(DATASET RECORDS)

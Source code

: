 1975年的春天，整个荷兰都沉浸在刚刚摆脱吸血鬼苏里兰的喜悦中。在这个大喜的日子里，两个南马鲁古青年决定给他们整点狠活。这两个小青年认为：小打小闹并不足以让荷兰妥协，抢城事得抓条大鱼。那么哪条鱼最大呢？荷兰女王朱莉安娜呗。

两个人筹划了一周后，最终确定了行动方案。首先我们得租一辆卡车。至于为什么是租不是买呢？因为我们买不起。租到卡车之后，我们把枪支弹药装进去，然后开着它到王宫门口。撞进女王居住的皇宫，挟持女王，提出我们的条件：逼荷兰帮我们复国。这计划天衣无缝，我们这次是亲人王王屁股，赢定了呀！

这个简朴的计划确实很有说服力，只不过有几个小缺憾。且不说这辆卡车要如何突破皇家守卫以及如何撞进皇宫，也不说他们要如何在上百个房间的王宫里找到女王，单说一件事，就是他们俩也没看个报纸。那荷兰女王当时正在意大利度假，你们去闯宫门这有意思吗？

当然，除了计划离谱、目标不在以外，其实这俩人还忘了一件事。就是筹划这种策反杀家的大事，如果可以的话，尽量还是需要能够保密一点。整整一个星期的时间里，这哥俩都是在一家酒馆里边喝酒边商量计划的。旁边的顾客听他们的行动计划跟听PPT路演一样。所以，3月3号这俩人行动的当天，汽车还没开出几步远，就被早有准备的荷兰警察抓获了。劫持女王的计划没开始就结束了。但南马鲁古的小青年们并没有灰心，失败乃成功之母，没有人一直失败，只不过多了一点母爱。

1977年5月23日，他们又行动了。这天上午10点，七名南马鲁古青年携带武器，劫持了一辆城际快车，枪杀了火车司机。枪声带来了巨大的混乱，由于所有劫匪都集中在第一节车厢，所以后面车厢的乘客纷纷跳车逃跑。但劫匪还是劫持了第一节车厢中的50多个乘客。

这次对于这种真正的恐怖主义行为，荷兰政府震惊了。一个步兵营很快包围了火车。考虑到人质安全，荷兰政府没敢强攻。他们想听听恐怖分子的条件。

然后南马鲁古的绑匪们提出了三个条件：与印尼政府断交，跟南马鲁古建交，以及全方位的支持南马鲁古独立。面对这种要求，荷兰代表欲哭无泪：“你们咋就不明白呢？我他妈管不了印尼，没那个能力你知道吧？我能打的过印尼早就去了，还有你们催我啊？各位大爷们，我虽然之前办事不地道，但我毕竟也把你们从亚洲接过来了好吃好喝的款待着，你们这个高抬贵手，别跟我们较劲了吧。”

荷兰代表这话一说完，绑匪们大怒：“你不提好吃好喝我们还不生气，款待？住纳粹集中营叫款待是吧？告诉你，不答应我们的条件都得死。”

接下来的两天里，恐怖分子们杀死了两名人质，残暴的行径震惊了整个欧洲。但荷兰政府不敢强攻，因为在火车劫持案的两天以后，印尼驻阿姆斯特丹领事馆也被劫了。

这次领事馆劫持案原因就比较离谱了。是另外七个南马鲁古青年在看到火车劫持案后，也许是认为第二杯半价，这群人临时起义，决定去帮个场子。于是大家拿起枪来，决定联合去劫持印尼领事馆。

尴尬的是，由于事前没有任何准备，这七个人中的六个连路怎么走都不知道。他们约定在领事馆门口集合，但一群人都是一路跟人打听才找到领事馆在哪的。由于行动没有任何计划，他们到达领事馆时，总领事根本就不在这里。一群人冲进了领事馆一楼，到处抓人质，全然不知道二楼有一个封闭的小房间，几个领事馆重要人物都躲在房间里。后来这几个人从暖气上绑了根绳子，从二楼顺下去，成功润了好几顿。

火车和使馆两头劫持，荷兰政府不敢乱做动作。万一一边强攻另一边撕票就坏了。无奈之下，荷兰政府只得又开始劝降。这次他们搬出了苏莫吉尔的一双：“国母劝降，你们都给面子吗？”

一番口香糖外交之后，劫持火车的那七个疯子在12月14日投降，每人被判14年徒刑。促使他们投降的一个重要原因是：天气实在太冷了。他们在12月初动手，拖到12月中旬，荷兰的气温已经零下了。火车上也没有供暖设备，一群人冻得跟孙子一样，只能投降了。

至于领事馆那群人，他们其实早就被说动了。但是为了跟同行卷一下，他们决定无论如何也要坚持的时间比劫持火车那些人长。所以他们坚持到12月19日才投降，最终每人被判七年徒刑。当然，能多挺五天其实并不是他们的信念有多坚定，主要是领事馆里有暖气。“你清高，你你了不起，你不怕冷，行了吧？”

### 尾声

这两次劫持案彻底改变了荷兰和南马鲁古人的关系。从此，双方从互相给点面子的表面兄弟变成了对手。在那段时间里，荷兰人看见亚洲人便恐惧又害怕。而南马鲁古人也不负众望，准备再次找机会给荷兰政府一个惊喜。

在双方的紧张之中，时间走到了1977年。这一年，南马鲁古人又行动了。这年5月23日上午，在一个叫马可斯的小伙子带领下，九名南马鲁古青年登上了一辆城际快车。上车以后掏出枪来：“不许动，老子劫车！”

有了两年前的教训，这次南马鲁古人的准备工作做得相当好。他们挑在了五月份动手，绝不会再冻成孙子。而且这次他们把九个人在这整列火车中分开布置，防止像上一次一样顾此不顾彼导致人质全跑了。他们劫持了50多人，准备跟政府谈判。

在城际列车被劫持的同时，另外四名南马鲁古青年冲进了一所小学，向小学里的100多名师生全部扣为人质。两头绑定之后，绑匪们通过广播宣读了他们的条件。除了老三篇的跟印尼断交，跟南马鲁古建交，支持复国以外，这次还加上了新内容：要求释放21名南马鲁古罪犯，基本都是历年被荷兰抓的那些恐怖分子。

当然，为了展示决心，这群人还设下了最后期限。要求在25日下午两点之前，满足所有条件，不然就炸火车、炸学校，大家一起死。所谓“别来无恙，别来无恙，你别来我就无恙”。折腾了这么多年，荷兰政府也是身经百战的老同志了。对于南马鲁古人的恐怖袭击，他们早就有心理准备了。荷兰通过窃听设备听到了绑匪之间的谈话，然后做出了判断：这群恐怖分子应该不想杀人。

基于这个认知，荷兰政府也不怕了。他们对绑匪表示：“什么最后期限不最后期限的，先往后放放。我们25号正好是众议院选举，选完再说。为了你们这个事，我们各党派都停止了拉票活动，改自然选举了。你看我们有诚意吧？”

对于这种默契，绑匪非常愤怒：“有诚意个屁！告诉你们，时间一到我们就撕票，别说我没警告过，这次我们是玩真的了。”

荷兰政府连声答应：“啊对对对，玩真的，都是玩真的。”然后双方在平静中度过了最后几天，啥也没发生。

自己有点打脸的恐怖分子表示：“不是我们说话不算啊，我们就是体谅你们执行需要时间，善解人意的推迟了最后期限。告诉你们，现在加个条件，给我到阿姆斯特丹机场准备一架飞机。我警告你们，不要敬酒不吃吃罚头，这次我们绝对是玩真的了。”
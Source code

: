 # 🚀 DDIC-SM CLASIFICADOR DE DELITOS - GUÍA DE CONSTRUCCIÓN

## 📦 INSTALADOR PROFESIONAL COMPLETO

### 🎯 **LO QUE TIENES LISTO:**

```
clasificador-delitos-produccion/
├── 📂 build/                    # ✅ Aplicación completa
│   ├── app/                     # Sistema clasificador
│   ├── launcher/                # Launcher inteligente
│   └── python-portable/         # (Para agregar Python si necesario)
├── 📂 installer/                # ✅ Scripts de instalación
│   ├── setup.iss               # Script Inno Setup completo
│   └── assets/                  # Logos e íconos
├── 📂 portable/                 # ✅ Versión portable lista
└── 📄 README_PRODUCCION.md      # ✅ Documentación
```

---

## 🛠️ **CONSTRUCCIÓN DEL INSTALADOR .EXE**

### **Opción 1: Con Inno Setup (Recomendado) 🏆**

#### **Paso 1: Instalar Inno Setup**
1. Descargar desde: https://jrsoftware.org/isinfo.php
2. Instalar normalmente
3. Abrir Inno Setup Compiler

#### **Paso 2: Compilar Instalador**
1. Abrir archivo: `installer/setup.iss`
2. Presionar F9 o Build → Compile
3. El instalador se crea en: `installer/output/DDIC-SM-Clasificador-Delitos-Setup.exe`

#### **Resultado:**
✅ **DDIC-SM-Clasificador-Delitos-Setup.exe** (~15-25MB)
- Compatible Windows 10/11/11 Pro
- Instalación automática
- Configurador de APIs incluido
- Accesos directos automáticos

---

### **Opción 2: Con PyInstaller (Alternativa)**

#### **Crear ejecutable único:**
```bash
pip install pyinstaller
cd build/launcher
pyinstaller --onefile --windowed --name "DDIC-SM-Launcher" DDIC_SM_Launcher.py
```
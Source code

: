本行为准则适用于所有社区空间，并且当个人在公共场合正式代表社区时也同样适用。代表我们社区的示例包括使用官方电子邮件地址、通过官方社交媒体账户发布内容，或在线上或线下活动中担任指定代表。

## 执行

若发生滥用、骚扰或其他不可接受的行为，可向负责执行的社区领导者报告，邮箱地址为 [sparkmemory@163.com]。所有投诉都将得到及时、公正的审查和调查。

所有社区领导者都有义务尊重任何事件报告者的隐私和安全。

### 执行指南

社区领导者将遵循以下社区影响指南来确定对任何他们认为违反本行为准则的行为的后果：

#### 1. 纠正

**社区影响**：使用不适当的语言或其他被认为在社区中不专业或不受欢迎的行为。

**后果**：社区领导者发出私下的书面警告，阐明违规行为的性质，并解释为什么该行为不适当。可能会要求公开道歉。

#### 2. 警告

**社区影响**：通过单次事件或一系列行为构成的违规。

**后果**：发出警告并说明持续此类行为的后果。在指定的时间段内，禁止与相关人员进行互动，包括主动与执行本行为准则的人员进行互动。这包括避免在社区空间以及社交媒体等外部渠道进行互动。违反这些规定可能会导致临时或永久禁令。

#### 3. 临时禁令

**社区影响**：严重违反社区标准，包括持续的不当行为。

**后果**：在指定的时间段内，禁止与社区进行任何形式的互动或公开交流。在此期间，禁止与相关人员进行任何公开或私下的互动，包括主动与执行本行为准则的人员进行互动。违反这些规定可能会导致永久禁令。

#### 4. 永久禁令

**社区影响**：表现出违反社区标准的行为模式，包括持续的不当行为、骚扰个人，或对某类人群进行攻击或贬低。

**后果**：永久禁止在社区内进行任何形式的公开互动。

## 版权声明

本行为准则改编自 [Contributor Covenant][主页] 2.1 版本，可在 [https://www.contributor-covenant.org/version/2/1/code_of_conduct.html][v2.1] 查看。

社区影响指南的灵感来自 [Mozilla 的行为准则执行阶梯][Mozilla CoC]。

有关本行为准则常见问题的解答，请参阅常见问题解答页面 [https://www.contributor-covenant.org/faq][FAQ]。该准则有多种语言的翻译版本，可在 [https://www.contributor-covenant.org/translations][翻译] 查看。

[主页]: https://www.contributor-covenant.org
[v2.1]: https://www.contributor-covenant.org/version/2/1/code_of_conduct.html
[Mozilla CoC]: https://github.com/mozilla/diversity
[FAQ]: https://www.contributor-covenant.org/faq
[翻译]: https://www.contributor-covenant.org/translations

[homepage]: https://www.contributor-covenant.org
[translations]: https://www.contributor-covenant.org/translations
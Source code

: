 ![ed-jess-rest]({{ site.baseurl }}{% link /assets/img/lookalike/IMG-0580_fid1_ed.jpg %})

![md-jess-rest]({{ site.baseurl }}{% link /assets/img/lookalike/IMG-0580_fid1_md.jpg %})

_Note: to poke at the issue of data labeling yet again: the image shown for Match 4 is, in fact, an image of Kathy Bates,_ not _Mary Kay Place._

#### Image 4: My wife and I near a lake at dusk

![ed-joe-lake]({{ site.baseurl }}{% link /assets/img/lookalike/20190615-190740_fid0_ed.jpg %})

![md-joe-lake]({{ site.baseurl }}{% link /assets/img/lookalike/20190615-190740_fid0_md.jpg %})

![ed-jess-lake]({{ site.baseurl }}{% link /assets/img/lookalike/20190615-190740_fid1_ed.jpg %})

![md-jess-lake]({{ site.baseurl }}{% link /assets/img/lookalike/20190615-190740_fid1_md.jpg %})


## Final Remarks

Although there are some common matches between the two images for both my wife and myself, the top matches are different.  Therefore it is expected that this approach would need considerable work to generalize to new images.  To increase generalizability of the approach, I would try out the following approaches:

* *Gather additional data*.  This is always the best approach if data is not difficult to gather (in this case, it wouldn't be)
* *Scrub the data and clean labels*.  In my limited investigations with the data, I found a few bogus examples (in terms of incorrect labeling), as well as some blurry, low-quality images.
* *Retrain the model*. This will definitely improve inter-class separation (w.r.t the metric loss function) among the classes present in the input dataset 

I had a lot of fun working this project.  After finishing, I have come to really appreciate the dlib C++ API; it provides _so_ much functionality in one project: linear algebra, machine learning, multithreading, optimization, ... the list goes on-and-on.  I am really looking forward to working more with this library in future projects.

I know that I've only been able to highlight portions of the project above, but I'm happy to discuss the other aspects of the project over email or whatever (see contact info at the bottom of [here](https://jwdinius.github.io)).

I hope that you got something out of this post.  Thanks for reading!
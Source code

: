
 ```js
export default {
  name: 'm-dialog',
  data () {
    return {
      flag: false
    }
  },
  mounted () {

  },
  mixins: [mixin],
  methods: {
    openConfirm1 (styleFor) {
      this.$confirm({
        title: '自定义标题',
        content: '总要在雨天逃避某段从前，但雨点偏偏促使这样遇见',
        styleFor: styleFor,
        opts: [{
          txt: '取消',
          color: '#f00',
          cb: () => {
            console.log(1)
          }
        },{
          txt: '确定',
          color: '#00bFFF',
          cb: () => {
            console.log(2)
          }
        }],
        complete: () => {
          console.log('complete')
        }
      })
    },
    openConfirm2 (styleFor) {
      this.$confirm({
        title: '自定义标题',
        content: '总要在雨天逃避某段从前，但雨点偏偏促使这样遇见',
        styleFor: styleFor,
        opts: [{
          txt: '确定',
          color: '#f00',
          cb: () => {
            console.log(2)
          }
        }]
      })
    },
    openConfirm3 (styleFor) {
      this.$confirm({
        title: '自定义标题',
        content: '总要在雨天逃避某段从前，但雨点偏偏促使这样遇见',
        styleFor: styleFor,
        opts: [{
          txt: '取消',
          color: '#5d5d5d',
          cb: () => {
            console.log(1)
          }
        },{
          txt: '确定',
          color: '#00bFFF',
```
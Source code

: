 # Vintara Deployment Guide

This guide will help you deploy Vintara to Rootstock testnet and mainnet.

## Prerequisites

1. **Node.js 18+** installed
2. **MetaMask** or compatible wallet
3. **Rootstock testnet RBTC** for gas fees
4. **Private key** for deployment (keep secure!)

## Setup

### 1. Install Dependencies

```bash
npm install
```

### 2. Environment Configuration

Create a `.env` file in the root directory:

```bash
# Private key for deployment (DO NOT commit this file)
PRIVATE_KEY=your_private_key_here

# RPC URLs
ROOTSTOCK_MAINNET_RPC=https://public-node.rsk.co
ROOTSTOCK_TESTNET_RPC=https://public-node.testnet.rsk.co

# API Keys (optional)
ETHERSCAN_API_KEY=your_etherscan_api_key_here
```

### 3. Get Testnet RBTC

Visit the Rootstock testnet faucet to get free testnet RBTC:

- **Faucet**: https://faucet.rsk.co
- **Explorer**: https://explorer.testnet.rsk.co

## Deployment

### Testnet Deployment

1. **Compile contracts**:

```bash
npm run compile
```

(End DATASET RECORDS)

#### YOUR INSTRUCTIONS:
Nothing but the lines from the first line of the data through the line with "这个简朴的计划确实很有说服力" should be returned, exactly as they appear, both ends included.

#### RESULT OF THIS TASK:
Source code

: 1975年的春天，整个荷兰都沉浸在刚刚摆脱吸血鬼苏里兰的喜悦中。在这个大喜的日子里，两个南马鲁古青年决定给他们整点狠活。这两个小青年认为：小打小闹并不足以让荷兰妥协，抢城事得抓条大鱼。那么哪条鱼最大呢？荷兰女王朱莉安娜呗。

两个人筹划了一周后，最终确定了行动方案。首先我们得租一辆卡车。至于为什么是租不是买呢？因为我们买不起。租到卡车之后，我们把枪支弹药装进去，然后开着它到王宫门口。撞进女王居住的皇宫，挟持女王，提出我们的条件：逼荷兰帮我们复国。这计划天衣无缝，我们这次是亲人王王屁股，赢定了呀！

这个简朴的计划确实很有说服力，只不过有几个小缺憾。且不说这辆卡车要如何突破皇家守卫以及如何撞进皇宫，也不说他们要如何在上百个房间的王宫里找到女王，单说一件事，就是他们俩也没看个报纸。那荷兰女王当时正在意大利度假，你们去闯宫门这有意思吗？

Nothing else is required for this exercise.